Storgodar <storgodar@aol.com> argued that discrete systems are
essentially linear.  I've deleted the first paragraph and will only
quote the second which is the one that contains, IMHO, the error.

> First, one must remember that subsequent operations will be *linear* if
> the now-discrete values are only manipulated in discrete form, by discrete
> functions. Thus, stopping at one step introduces a non-linearity only to
> cause the systems total non-linearity to dwindle. But this all raises an
> intriguing idea: is there possibly great value in constant digitization
> and DEdigitization: a computer that uses a combination of interacting
> digital AND analog components? 

I think you are confusing the terms "linear" and "discrete".  A linear
system is one that obeys the two rules:

  f(x + y) = f(x) + f(y) and f(x * y) = x * f(y), for all x and y.

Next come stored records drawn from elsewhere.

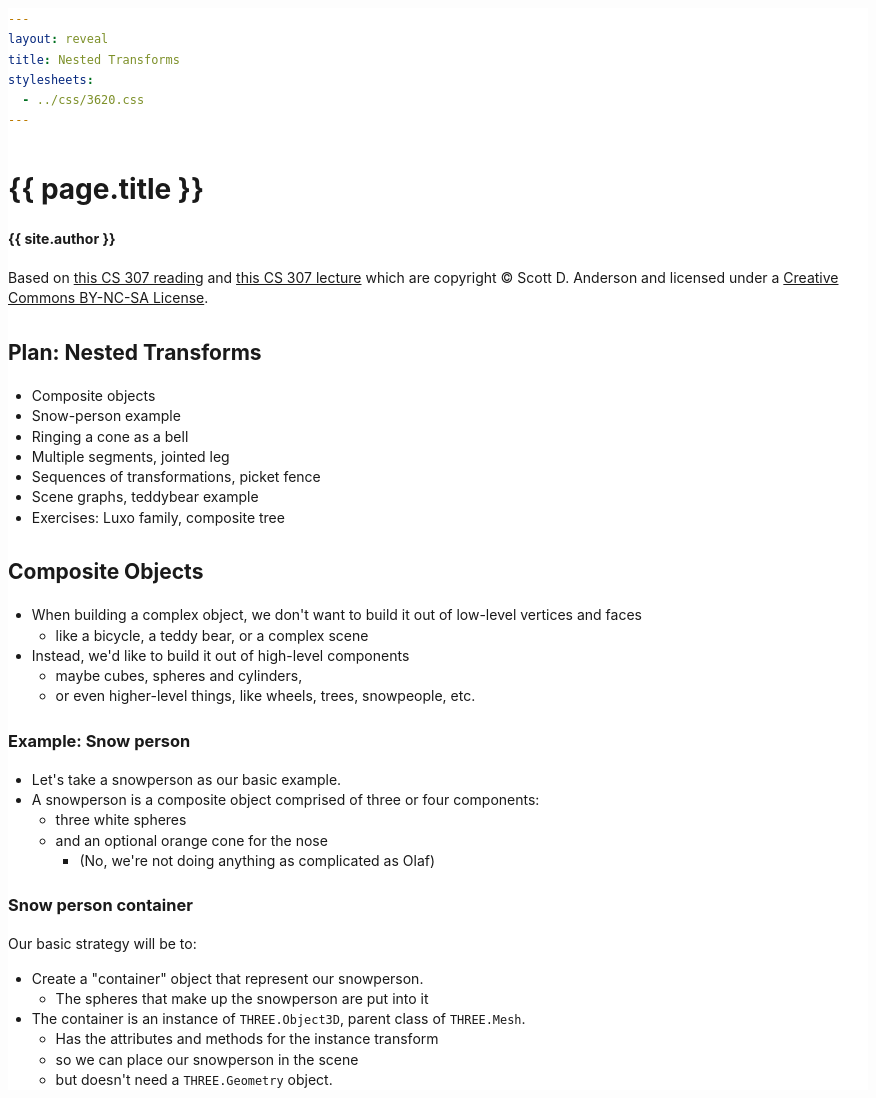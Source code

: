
 ```yaml
---
layout: reveal
title: Nested Transforms
stylesheets:
  - ../css/3620.css
---
```


# {{ page.title }}
#### {{ site.author }}

Based on [this CS 307 reading](https://cs.wellesley.edu/~cs307/readings/05-nested-transforms.html) and [this CS 307 lecture](https://cs.wellesley.edu/~cs307/lectures/05b.html) which are copyright &copy; Scott D. Anderson and licensed under a [Creative Commons BY-NC-SA License](http://creativecommons.org/licenses/by-nc-sa/1.0/). 


## Plan: Nested Transforms

 * Composite objects
 * Snow-person example
 * Ringing a cone as a bell
 * Multiple segments, jointed leg
 * Sequences of transformations, picket fence
 * Scene graphs, teddybear example
 * Exercises: Luxo family, composite tree

## Composite Objects

  * When building a complex object, we don't want to build it out of low-level vertices and faces
    * like a bicycle, a teddy bear, or a complex scene
  * Instead, we'd like to build it out of high-level components
    * maybe cubes, spheres and cylinders,
    * or even higher-level things, like wheels, trees, snowpeople, etc.

### Example: Snow person

  * Let's take a snowperson as our basic example.
  * A snowperson is a composite object comprised of three or four components:
    * three white spheres
    * and an optional orange cone for the nose
      * (No, we're not doing anything as complicated as Olaf)

### Snow person container

Our basic strategy will be to:

  * Create a "container" object that represent our snowperson.
    * The spheres that make up the snowperson are put into it
  * The container is an instance of `THREE.Object3D`, parent class of `THREE.Mesh`.
    * Has the attributes and methods for the instance transform
    * so we can place our snowperson in the scene
    * but doesn't need a `THREE.Geometry` object. 
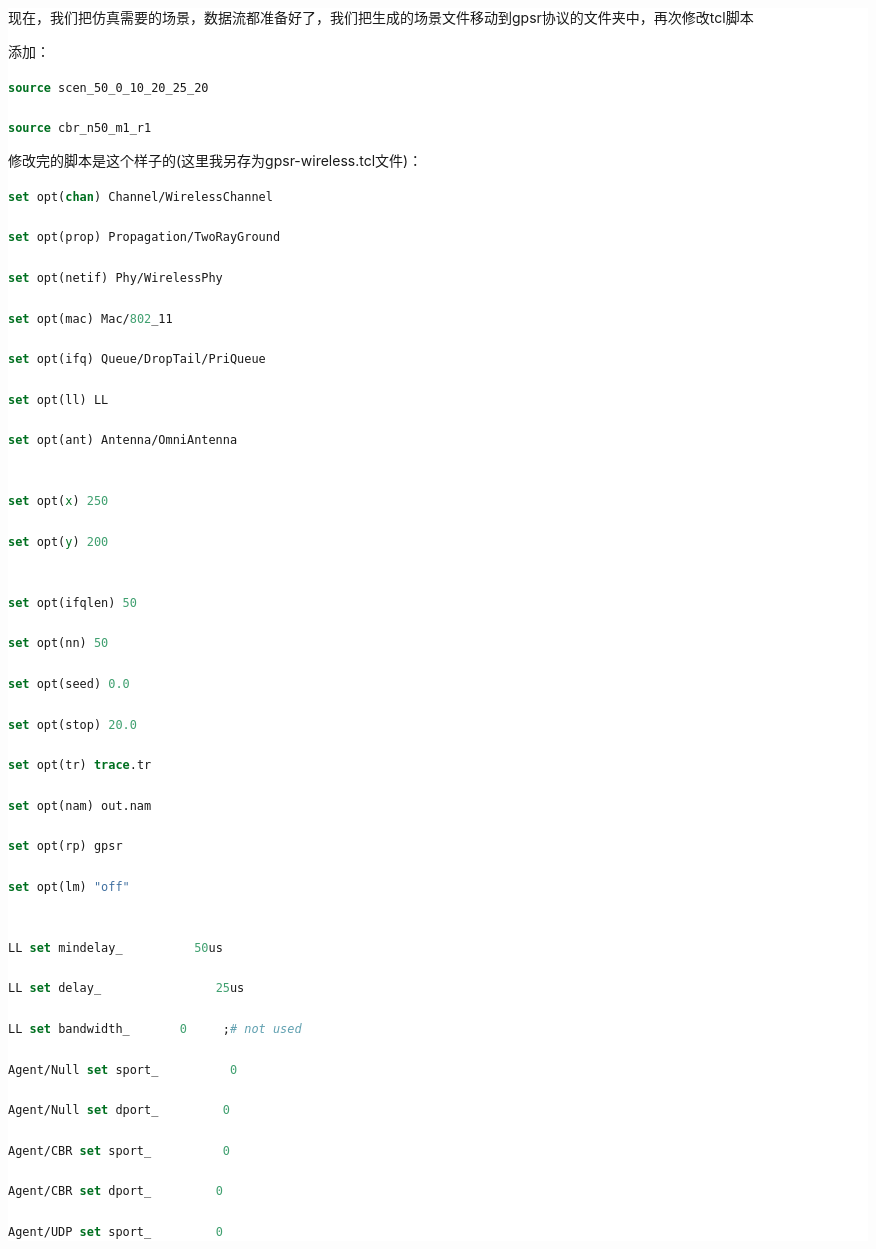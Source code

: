 现在，我们把仿真需要的场景，数据流都准备好了，我们把生成的场景文件移动到gpsr协议的文件夹中，再次修改tcl脚本

添加：

```tcl
source scen_50_0_10_20_25_20

source cbr_n50_m1_r1

```

修改完的脚本是这个样子的(这里我另存为gpsr-wireless.tcl文件)：

```tcl
set opt(chan) Channel/WirelessChannel

set opt(prop) Propagation/TwoRayGround

set opt(netif) Phy/WirelessPhy

set opt(mac) Mac/802_11

set opt(ifq) Queue/DropTail/PriQueue

set opt(ll) LL 

set opt(ant) Antenna/OmniAntenna


set opt(x) 250

set opt(y) 200


set opt(ifqlen) 50

set opt(nn) 50

set opt(seed) 0.0

set opt(stop) 20.0

set opt(tr) trace.tr

set opt(nam) out.nam

set opt(rp) gpsr

set opt(lm) "off"
 

LL set mindelay_          50us

LL set delay_                25us

LL set bandwidth_       0     ;# not used

Agent/Null set sport_          0

Agent/Null set dport_         0

Agent/CBR set sport_          0

Agent/CBR set dport_         0

Agent/UDP set sport_         0
```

Period.  How discrete the system is irrelevant, except to note that it
is "hard" to make a linear discrete system but "easy" to make a
nonlinear discrete function.  This is because all logical operations
can be expressed in terms of step functions, which are clearly
nonlinear.  Also note, that if you take any program and look at it as
a function from the natural numbers to the natural numbers, you are
almost guaranteed that it will fail this test for linearity.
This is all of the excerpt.